Plain-text document sources
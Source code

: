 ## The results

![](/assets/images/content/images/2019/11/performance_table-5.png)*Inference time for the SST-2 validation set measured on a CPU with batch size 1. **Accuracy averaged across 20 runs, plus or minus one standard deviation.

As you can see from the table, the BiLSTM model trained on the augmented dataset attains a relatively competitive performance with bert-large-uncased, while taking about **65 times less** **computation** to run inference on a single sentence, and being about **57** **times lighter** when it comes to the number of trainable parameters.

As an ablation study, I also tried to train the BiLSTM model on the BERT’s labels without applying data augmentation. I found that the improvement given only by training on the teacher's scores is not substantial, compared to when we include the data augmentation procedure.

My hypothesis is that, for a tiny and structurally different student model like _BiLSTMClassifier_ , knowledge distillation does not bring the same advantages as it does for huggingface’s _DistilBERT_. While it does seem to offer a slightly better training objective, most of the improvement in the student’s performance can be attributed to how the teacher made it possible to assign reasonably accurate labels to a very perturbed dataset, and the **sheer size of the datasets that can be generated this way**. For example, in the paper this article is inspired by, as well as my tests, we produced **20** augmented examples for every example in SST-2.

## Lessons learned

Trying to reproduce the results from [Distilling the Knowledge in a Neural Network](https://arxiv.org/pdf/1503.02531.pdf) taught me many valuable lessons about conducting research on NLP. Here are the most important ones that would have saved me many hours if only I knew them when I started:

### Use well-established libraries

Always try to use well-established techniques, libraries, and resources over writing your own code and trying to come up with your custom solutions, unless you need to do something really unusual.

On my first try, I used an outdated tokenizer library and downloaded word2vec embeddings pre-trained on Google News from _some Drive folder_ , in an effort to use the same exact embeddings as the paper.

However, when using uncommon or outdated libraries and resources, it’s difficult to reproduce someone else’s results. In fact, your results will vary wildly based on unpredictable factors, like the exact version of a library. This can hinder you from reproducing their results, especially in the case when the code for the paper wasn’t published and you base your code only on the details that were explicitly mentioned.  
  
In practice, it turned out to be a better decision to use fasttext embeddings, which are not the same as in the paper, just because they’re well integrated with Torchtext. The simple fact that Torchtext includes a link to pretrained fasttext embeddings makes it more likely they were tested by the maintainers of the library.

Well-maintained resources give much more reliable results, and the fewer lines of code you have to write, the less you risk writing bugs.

# BRIEF
Starting with the line above that holds "## Lessons learned" and stopping with the line that holds "### Use well-established libraries", reproduce each line exactly, omitting all other lines.

# ANSWER SECTION
## Lessons learned

Trying to reproduce the results from [Distilling the Knowledge in a Neural Network](https://arxiv.org/pdf/1503.02531.pdf) taught me many valuable lessons about conducting research on NLP. Here are the most important ones that would have saved me many hours if only I knew them when I started:

### Use well-established libraries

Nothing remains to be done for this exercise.